Energy Sources: Petroleum imports from the USSR ceased and oil imports slowed steadily. This impact was felt immediately in many different aspects of life. Transportation was limited, agricultural machines were left without fuel and an immediate breakdown of the system. As ways to fight this loss the government encouraged the conservation of fuel and energy for all people. To help in this struggle the government bought 1.2 million bikes from China, produced half a million more, and distributed them as means of transportation. Public transportation was implemented, however, people would have to wait hours for a bus that may be full when it arrived.

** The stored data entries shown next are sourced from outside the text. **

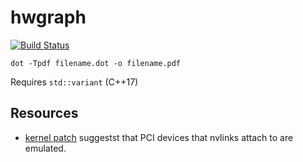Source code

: # hwgraph

[![Build Status](https://travis-ci.com/cwpearson/hwgraph.svg?branch=master)](https://travis-ci.com/cwpearson/hwgraph)

`dot -Tpdf filename.dot -o filename.pdf`

Requires `std::variant` (C++17)

## Resources

* [kernel patch](https://lists.ozlabs.org/pipermail/linuxppc-dev/2016-April/141361.html) suggestst that PCI devices that nvlinks attach to are emulated.
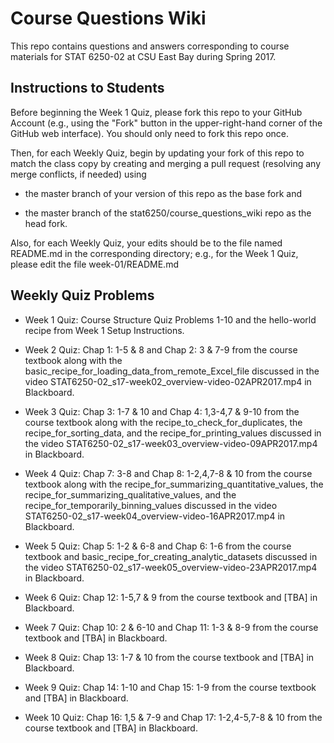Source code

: # Course Questions Wiki

This repo contains questions and answers corresponding to course materials for STAT 6250-02 at CSU East Bay during Spring 2017.

## Instructions to Students

Before beginning the Week 1 Quiz, please fork this repo to your GitHub Account (e.g., using the "Fork" button in the upper-right-hand corner of the GitHub web interface). You should only need to fork this repo once.

Then, for each Weekly Quiz, begin by updating your fork of this repo to match the class copy by creating and merging a pull request (resolving any merge conflicts, if needed) using

- the master branch of your version of this repo as the base fork and

- the master branch of the stat6250/course_questions_wiki repo as the head fork.

Also, for each Weekly Quiz, your edits should be to the file named README.md in the corresponding directory; e.g., for the Week 1 Quiz, please edit the file week-01/README.md

## Weekly Quiz Problems

- Week 1 Quiz: Course Structure Quiz Problems 1-10 and the hello-world recipe from Week 1 Setup Instructions.

- Week 2 Quiz: Chap 1: 1-5 & 8 and Chap 2: 3 & 7-9 from the course textbook along with the basic_recipe_for_loading_data_from_remote_Excel_file discussed in the video STAT6250-02_s17-week02_overview-video-02APR2017.mp4 in Blackboard.

- Week 3 Quiz: Chap 3: 1-7 & 10 and Chap 4: 1,3-4,7 & 9-10 from the course textbook along with the recipe_to_check_for_duplicates, the recipe_for_sorting_data, and the recipe_for_printing_values discussed in the video STAT6250-02_s17-week03_overview-video-09APR2017.mp4 in Blackboard.

- Week 4 Quiz: Chap 7: 3-8 and Chap 8: 1-2,4,7-8 & 10 from the course textbook along with the recipe_for_summarizing_quantitative_values, the recipe_for_summarizing_qualitative_values, and the recipe_for_temporarily_binning_values discussed in the video STAT6250-02_s17-week04_overview-video-16APR2017.mp4 in Blackboard.

- Week 5 Quiz: Chap 5: 1-2 & 6-8 and Chap 6: 1-6 from the course textbook and basic_recipe_for_creating_analytic_datasets discussed in the video STAT6250-02_s17-week05_overview-video-23APR2017.mp4 in Blackboard.

- Week 6 Quiz: Chap 12: 1-5,7 & 9 from the course textbook and [TBA] in Blackboard.

- Week 7 Quiz: Chap 10: 2 & 6-10 and Chap 11: 1-3 & 8-9 from the course textbook and [TBA] in Blackboard.

- Week 8 Quiz: Chap 13: 1-7 & 10 from the course textbook and [TBA] in Blackboard.

- Week 9 Quiz: Chap 14: 1-10 and Chap 15: 1-9 from the course textbook and [TBA] in Blackboard.

- Week 10 Quiz: Chap 16: 1,5 & 7-9 and Chap 17: 1-2,4-5,7-8 & 10 from the course textbook and [TBA] in Blackboard.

Food: The imports of pesticides, fertilizer and oil made the agricultural industry nearly impossible. Nationwide food shortages fell over Cuba and famine struck many. Child malnutrition became evident, on average Cubans lost 20 pounds and in some places the daily caloric intake dropped to 1,500 calories per day. Many times, needed calories were supplemented with sugar, the only thing available. Food rationing was implemented by the government in order to combat the food shortages but there was unusually not enough food to give everyone the right amount of food. The practice of organic farming took off due to the need for crops. The government also gave land to those who would farm and produce food for the community.
Organic Farming in Cuba
Building Materials: Without the imports of steel, building material, and the lack of money to produce such items, buildings began to collapse. With the poor economy, building fixes were the last priority, however, the detriment on the housing is evident.
Although through this time period Cubans had to learn to live without many things they were used to, they quickly adapted to a system that worked with the resources they have. Their farming techniques can be used as a model for a more organic way to produce food. The way Cuba has adapted to not having the necessary fossil fuels could also act as a model for when the fossil fuels on the planet become scarce forcing us to adapt.